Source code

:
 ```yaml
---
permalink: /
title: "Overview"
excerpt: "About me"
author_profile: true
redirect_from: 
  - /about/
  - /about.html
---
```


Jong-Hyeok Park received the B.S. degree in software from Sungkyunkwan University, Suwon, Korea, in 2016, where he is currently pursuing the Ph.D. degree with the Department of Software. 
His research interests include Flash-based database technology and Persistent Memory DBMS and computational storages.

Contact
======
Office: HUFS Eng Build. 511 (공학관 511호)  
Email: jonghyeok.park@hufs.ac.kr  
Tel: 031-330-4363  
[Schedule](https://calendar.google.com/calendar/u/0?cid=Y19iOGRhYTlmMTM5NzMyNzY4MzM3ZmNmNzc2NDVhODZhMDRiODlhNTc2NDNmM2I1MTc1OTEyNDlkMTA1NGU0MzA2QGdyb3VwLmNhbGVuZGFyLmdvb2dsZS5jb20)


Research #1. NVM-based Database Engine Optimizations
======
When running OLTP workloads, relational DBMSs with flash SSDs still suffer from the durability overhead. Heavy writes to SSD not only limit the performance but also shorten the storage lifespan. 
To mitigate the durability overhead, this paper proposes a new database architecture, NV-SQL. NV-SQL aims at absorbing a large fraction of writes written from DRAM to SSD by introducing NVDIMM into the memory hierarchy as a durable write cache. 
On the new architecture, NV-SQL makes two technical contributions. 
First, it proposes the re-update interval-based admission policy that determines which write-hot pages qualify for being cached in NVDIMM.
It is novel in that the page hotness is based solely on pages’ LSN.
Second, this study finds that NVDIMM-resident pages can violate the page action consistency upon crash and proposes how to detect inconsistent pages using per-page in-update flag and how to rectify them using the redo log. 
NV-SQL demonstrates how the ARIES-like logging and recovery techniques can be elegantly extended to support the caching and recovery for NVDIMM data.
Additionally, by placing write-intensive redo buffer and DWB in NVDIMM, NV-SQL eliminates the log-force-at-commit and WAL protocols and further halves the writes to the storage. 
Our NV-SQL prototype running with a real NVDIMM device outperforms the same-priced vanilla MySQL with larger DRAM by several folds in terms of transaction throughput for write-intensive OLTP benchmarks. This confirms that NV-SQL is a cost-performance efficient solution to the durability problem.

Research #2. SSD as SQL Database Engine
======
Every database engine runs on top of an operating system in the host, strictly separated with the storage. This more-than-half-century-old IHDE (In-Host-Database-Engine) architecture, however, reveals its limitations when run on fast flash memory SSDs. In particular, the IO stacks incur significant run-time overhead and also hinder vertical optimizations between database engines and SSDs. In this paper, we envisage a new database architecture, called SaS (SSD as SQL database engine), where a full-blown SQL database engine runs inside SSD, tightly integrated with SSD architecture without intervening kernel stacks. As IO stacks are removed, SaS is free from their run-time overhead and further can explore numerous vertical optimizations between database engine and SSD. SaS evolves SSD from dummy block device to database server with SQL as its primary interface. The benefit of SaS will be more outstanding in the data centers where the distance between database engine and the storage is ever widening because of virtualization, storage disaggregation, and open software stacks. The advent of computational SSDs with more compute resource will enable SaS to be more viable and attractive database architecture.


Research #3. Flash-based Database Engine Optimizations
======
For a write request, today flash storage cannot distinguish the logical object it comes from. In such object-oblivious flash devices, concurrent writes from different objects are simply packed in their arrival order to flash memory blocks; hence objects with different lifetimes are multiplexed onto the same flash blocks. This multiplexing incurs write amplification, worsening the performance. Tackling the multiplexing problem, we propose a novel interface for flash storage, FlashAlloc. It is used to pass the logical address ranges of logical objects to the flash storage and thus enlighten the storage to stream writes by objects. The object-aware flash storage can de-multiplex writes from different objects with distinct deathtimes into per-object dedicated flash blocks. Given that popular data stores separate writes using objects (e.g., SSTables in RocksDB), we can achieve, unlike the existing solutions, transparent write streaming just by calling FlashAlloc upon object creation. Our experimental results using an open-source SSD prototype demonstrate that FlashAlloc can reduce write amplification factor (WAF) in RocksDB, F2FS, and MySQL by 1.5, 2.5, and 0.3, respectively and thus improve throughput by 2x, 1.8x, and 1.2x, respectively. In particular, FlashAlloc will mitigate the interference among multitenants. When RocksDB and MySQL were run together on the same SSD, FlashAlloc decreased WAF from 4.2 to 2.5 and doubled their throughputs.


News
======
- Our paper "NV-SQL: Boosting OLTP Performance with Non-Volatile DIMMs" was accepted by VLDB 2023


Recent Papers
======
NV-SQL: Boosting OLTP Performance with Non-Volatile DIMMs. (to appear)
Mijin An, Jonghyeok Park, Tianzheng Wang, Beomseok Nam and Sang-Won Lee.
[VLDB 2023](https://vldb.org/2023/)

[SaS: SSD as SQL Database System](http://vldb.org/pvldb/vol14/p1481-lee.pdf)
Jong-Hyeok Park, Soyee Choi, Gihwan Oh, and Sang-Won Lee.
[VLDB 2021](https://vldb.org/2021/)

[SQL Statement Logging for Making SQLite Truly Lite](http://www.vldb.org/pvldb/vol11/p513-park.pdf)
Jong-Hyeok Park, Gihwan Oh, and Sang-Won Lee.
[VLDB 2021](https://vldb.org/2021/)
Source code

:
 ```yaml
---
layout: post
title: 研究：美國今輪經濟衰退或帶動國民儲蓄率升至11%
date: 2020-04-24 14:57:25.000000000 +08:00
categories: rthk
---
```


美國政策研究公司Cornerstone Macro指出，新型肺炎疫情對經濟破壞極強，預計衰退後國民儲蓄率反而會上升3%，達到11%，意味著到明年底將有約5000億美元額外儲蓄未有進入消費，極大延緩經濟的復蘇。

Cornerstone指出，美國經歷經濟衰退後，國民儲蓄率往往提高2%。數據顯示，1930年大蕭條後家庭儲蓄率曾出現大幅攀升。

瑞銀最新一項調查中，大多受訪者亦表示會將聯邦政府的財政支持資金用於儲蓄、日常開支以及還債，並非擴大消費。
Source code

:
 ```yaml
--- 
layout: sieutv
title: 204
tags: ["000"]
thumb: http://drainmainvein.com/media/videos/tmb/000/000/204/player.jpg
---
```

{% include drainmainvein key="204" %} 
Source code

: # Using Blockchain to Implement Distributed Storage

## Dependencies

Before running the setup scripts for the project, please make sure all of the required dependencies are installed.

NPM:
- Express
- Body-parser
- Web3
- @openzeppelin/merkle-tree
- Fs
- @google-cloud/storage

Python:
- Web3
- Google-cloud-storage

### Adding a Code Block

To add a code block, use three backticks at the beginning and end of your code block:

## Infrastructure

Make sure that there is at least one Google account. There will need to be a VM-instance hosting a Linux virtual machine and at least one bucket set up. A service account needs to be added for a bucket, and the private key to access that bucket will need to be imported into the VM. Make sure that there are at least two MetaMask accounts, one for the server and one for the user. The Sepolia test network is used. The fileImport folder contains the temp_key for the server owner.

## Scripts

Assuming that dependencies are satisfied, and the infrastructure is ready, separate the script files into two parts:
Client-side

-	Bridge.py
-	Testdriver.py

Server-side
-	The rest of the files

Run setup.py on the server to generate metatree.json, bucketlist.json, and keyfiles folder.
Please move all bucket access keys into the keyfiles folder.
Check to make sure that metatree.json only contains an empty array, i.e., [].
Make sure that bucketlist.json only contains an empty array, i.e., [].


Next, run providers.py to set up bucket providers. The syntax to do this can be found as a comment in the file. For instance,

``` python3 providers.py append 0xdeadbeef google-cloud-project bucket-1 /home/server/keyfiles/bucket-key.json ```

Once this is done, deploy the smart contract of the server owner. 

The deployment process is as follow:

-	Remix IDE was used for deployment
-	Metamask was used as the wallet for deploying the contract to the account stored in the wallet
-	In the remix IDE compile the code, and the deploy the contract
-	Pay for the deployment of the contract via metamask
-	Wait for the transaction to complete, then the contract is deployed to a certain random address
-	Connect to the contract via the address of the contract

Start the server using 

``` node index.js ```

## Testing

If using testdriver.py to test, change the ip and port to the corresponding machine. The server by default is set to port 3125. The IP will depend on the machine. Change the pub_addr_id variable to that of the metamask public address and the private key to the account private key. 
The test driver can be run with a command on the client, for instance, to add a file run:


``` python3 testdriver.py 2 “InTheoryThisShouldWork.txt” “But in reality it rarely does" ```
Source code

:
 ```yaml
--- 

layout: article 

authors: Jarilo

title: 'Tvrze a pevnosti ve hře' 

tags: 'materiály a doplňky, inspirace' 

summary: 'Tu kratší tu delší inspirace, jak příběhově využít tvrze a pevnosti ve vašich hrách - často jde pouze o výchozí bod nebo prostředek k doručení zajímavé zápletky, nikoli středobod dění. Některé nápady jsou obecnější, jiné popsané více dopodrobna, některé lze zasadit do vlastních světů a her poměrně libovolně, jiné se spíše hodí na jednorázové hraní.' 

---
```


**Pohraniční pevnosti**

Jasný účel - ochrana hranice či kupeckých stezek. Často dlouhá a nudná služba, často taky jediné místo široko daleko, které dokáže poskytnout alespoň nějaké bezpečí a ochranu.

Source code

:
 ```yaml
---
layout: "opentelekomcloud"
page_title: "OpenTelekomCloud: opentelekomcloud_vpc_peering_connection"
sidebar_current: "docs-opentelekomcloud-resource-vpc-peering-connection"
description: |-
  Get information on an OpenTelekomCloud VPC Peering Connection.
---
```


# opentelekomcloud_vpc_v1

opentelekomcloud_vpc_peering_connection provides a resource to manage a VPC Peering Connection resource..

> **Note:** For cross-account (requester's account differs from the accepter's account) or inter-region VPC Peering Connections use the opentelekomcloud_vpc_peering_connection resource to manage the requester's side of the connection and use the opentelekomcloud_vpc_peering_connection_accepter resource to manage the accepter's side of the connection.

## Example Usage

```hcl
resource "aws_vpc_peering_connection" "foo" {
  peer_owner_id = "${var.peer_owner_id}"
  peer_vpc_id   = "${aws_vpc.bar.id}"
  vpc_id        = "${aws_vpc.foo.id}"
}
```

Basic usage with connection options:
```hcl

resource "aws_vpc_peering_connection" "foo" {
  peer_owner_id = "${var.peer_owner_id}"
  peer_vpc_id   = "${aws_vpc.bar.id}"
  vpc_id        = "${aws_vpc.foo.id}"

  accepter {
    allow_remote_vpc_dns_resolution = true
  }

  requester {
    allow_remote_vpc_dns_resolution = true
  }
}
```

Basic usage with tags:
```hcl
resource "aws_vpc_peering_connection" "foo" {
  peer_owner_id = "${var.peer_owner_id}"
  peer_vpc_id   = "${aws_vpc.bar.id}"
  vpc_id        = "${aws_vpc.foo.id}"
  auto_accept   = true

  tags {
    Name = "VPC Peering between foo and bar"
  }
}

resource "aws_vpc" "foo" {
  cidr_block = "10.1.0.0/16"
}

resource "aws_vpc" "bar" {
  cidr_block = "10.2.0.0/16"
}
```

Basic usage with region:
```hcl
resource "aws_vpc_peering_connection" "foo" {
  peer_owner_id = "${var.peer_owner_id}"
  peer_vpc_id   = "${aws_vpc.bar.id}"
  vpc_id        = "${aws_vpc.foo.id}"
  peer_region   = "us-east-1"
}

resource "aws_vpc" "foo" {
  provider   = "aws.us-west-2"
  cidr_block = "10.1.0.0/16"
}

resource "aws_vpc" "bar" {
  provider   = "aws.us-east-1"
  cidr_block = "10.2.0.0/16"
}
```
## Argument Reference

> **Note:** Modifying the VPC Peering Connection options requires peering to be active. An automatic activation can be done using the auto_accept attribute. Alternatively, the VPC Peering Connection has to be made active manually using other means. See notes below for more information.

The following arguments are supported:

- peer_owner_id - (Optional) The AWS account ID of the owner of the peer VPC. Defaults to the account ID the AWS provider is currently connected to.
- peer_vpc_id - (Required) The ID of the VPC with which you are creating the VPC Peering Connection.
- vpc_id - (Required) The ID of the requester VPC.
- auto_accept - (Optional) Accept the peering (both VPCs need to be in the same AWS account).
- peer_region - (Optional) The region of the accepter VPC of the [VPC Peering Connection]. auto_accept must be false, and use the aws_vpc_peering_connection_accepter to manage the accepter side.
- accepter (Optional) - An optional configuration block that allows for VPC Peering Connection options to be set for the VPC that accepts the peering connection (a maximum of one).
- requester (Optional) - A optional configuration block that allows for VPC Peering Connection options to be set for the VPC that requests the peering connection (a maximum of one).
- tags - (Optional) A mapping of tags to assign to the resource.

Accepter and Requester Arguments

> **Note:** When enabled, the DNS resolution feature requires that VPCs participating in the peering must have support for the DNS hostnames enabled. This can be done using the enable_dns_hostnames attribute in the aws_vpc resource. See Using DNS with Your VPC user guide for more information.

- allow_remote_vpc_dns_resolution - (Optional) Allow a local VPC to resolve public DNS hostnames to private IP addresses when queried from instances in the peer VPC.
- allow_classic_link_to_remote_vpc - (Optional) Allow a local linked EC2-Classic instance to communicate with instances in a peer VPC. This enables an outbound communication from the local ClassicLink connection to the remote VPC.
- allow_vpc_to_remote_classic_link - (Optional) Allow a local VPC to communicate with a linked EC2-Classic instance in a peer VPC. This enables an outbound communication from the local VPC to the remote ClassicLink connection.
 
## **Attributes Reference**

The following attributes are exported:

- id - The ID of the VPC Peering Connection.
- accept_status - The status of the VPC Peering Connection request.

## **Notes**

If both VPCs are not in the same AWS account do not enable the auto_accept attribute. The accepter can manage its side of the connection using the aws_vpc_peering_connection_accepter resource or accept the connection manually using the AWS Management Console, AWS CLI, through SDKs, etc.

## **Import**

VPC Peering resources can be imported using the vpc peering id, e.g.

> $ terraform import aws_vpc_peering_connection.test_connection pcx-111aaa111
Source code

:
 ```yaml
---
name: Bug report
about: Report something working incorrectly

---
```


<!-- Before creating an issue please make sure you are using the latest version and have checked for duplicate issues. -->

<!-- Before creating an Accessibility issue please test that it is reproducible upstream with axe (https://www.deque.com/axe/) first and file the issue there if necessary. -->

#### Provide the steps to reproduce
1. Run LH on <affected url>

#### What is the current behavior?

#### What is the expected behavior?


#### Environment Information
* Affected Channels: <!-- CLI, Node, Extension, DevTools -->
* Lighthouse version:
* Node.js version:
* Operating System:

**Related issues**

WHAT IS BEING ASKED:
Give back the lines of the data exactly as they are written, from the first line through the line containing "Additionally, by placing".

PROBLEM SOLUTION:
Source code

:
 ```yaml
---
permalink: /
title: "Overview"
excerpt: "About me"
author_profile: true
redirect_from: 
  - /about/
  - /about.html
---
```


Jong-Hyeok Park received the B.S. degree in software from Sungkyunkwan University, Suwon, Korea, in 2016, where he is currently pursuing the Ph.D. degree with the Department of Software. 
His research interests include Flash-based database technology and Persistent Memory DBMS and computational storages.

Contact
======
Office: HUFS Eng Build. 511 (공학관 511호)  
Email: jonghyeok.park@hufs.ac.kr  
Tel: 031-330-4363  
[Schedule](https://calendar.google.com/calendar/u/0?cid=Y19iOGRhYTlmMTM5NzMyNzY4MzM3ZmNmNzc2NDVhODZhMDRiODlhNTc2NDNmM2I1MTc1OTEyNDlkMTA1NGU0MzA2QGdyb3VwLmNhbGVuZGFyLmdvb2dsZS5jb20)


Research #1. NVM-based Database Engine Optimizations
======
When running OLTP workloads, relational DBMSs with flash SSDs still suffer from the durability overhead. Heavy writes to SSD not only limit the performance but also shorten the storage lifespan. 
To mitigate the durability overhead, this paper proposes a new database architecture, NV-SQL. NV-SQL aims at absorbing a large fraction of writes written from DRAM to SSD by introducing NVDIMM into the memory hierarchy as a durable write cache. 
On the new architecture, NV-SQL makes two technical contributions. 
First, it proposes the re-update interval-based admission policy that determines which write-hot pages qualify for being cached in NVDIMM.
It is novel in that the page hotness is based solely on pages’ LSN.
Second, this study finds that NVDIMM-resident pages can violate the page action consistency upon crash and proposes how to detect inconsistent pages using per-page in-update flag and how to rectify them using the redo log. 
NV-SQL demonstrates how the ARIES-like logging and recovery techniques can be elegantly extended to support the caching and recovery for NVDIMM data.
Additionally, by placing write-intensive redo buffer and DWB in NVDIMM, NV-SQL eliminates the log-force-at-commit and WAL protocols and further halves the writes to the storage. 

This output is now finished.